I wish to optimize the following likelihood function for parameter $\Theta$:

$$p(D|\Theta)=\int_X\int_Y p(x, y, D|\Theta)dydx$$ where $X$ and $Y$ are latent variables and only $D$ is observed. I would like to use the Expectation-Maximization (EM) algorithm. If I understand it correctly, the E-step of the algorithm would be:

$$Q(\Theta|\Theta^{(t)})=\mathbb E_{X, Y|D,\Theta^{(t)}}[\log(p(X, Y, D|\Theta))]$$

However, I can only get samples from $p(X, Y|D,\Theta^{(t)})$ using Markov Chain Monte Carlo. So, I did the following:

$$Q(\Theta|\Theta^{(t)})=\mathbb E_{X, Y|D,\Theta^{(t)}}[\log(p(X, Y|D,\Theta))]+\log(p(D|\Theta))$$

Since $D$ is observed, I can calculate $\log(p(D|\Theta))$ from the data. Now here's my question: is it correct? And would you recommend any other way to do it or any other algorithm to use here?

Answer 1

The proposal is apparently negating the point in running an EM algorithm since, were $p(D|\theta)$ available in an analytic form, the completion by the latent variables would not be necessary since a numerical maximisation algorithm could be called upon.
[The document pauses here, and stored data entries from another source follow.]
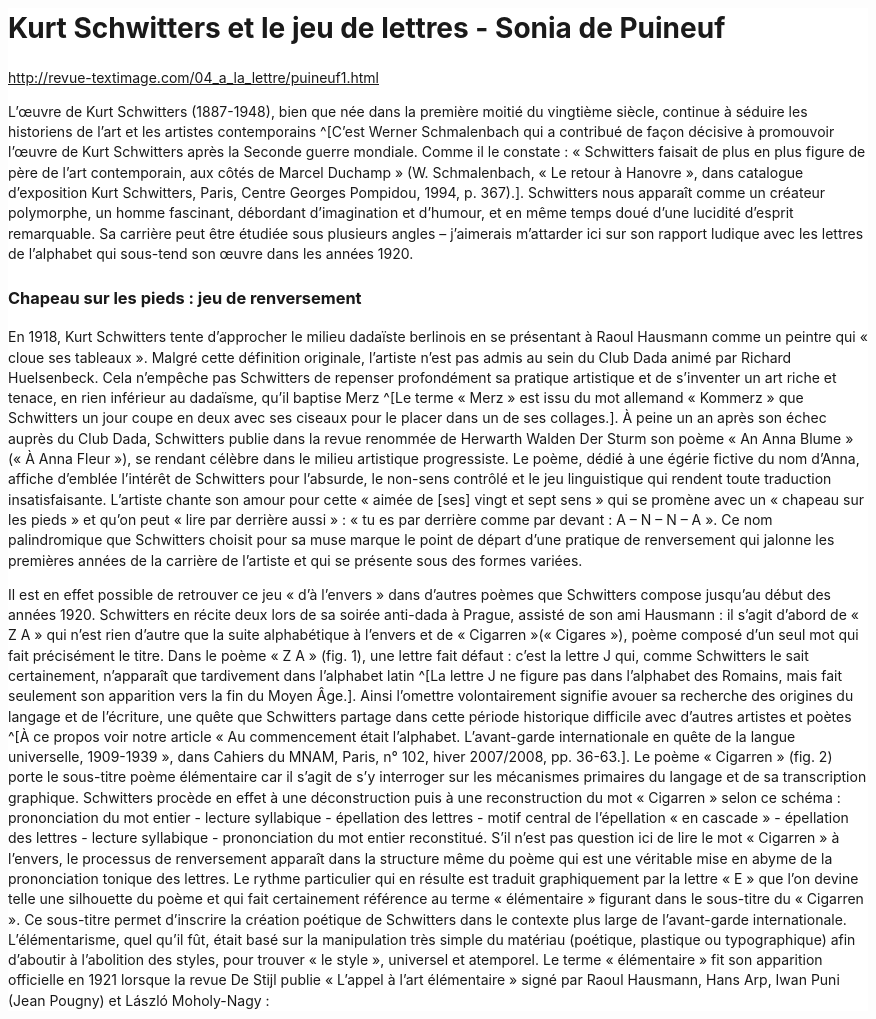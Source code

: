 # Kurt Schwitters et le jeu de lettres - Sonia de Puineuf
http://revue-textimage.com/04_a_la_lettre/puineuf1.html

L’œuvre de Kurt Schwitters (1887-1948), bien que née dans la première moitié du vingtième siècle, continue à séduire les historiens de l’art et les artistes contemporains ^[C’est Werner Schmalenbach qui a contribué de façon décisive à promouvoir l’œuvre de Kurt Schwitters après la Seconde guerre mondiale. Comme il le constate : « Schwitters faisait de plus en plus figure de père de l’art contemporain, aux côtés de Marcel Duchamp » (W. Schmalenbach, « Le retour à Hanovre », dans catalogue d’exposition Kurt Schwitters, Paris, Centre Georges Pompidou, 1994, p. 367).]. Schwitters nous apparaît comme un créateur polymorphe, un homme fascinant, débordant d’imagination et d’humour, et en même temps doué d’une lucidité d’esprit remarquable. Sa carrière peut être étudiée sous plusieurs angles – j’aimerais m’attarder ici sur son rapport ludique avec les lettres de l’alphabet qui sous-tend son œuvre dans les années 1920.

### Chapeau sur les pieds : jeu de renversement

En 1918, Kurt Schwitters tente d’approcher le milieu dadaïste berlinois en se présentant à Raoul Hausmann comme un peintre qui « cloue ses tableaux ». Malgré cette définition originale, l’artiste n’est pas admis au sein du Club Dada animé par Richard Huelsenbeck. Cela n’empêche pas Schwitters de repenser profondément sa pratique artistique et de s’inventer un art riche et tenace, en rien inférieur au dadaïsme, qu’il baptise Merz ^[Le terme « Merz » est issu du mot allemand « Kommerz » que Schwitters un jour coupe en deux avec ses ciseaux pour le placer dans un de ses collages.].  À peine un an après son échec auprès du Club Dada, Schwitters publie dans la revue renommée de Herwarth Walden Der Sturm son poème « An Anna Blume » (« À Anna Fleur »), se rendant célèbre dans le milieu artistique progressiste. Le poème, dédié à une égérie fictive du nom d’Anna, affiche d’emblée l’intérêt de Schwitters pour l’absurde, le non-sens contrôlé et le jeu linguistique qui rendent toute traduction insatisfaisante. L’artiste chante son amour pour cette « aimée de [ses] vingt et sept sens » qui se promène avec un « chapeau sur les pieds » et qu’on peut « lire par derrière aussi » : « tu es par derrière comme par devant : A – N – N – A ». Ce nom palindromique que Schwitters choisit pour sa muse marque le point de départ d’une pratique de renversement qui jalonne les premières années de la carrière de l’artiste et qui se présente sous des formes variées.

Il est en effet possible de retrouver ce jeu « d’à l’envers » dans d’autres poèmes que Schwitters compose jusqu’au début des années 1920. Schwitters en récite deux lors de sa soirée anti-dada à Prague, assisté de son ami Hausmann : il s’agit d’abord de « Z A » qui n’est rien d’autre que la suite alphabétique à l’envers et de « Cigarren »(« Cigares »), poème composé d’un seul mot qui fait précisément le titre. Dans le poème « Z A » (fig. 1), une lettre fait défaut : c’est la lettre J qui, comme Schwitters le sait certainement, n’apparaît que tardivement dans l’alphabet latin ^[La lettre J ne figure pas dans l’alphabet des Romains, mais fait seulement son apparition vers la fin du Moyen Âge.]. Ainsi l’omettre volontairement signifie avouer sa recherche des origines du langage et de l’écriture, une quête que Schwitters partage dans cette période historique difficile avec d’autres artistes et poètes ^[À ce propos voir notre article « Au commencement était l’alphabet. L’avant-garde internationale en quête de la langue universelle, 1909-1939 », dans Cahiers du MNAM, Paris, n° 102, hiver 2007/2008, pp. 36-63.]. Le poème « Cigarren » (fig. 2) porte le sous-titre poème élémentaire car il s’agit de s’y interroger sur les mécanismes primaires du langage et de sa transcription graphique. Schwitters procède en effet à une déconstruction puis à une reconstruction du mot « Cigarren » selon ce schéma : prononciation du mot entier - lecture syllabique - épellation des lettres - motif central de l’épellation « en cascade » - épellation des lettres - lecture syllabique - prononciation du mot entier reconstitué. S’il n’est pas question ici de lire le mot « Cigarren » à l’envers, le processus de renversement apparaît dans la structure même du poème qui est une véritable mise en abyme de la prononciation tonique des lettres. Le rythme particulier qui en résulte est traduit graphiquement par la lettre « E » que l’on devine telle une silhouette du poème et qui fait certainement référence au terme « élémentaire » figurant dans le sous-titre du « Cigarren ». Ce sous-titre permet d’inscrire la création poétique de Schwitters dans le contexte plus large de l’avant-garde internationale. L’élémentarisme, quel qu’il fût, était basé sur la manipulation très simple du matériau (poétique, plastique ou typographique) afin d’aboutir à l’abolition des styles, pour trouver « le style », universel et atemporel. Le terme « élémentaire » fit son apparition officielle en 1921 lorsque la revue De Stijl publie « L’appel à l’art élémentaire » signé par Raoul Hausmann, Hans Arp, Iwan Puni (Jean Pougny) et László Moholy-Nagy :
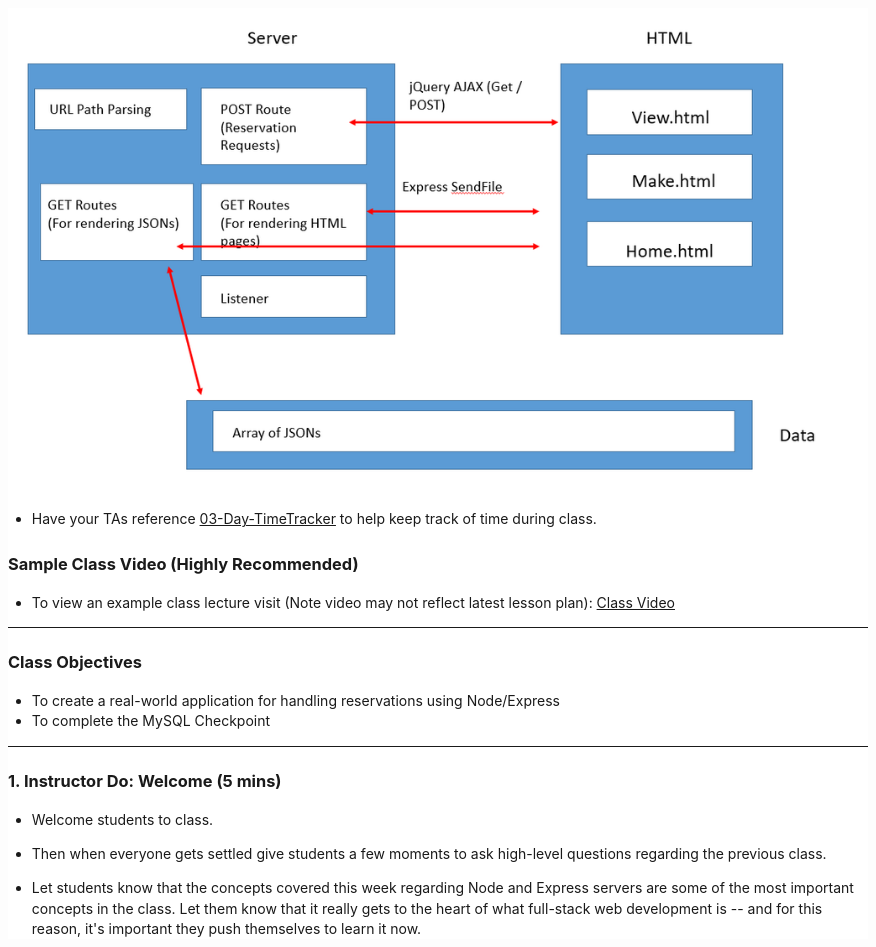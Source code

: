   ![0-Diagram](Images/0-Diagram.png)

* Have your TAs reference [03-Day-TimeTracker](03-Day-TimeTracker.xlsx) to help keep track of time during class. 

### Sample Class Video (Highly Recommended)
* To view an example class lecture visit (Note video may not reflect latest lesson plan): [Class Video](https://codingbootcamp.hosted.panopto.com/Panopto/Pages/Viewer.aspx?id=9c15ad2a-bc31-4c06-9a73-e7827d4d2b07)

- - -

### Class Objectives

* To create a real-world application for handling reservations using Node/Express
* To complete the MySQL Checkpoint

- - -

### 1. Instructor Do: Welcome (5 mins)

* Welcome students to class. 

* Then when everyone gets settled give students a few moments to ask high-level questions regarding the previous class. 

* Let students know that the concepts covered this week regarding Node and Express servers are some of the most important concepts in the class. Let them know that it really gets to the heart of what full-stack web development is -- and for this reason, it's important they push themselves to learn it now.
Even within the EM algorithm framework the decomposition does not help since $$\log p(x,y|D,\theta) + \log p(D|\theta) = \log p(x,y,D|\theta)$$ does not modify the M-step.

When running a Monte Carlo EM (MCEM) version, the conditional expectation is replaced with $$\frac{1}{T} \sum_{\iota=1}^T \log p(x_\iota,y_\iota,D|\theta)\qquad (x_\iota,y_\iota)\sim p(x,y|D,\theta^{(t)})$$ where the decomposition is not useful either.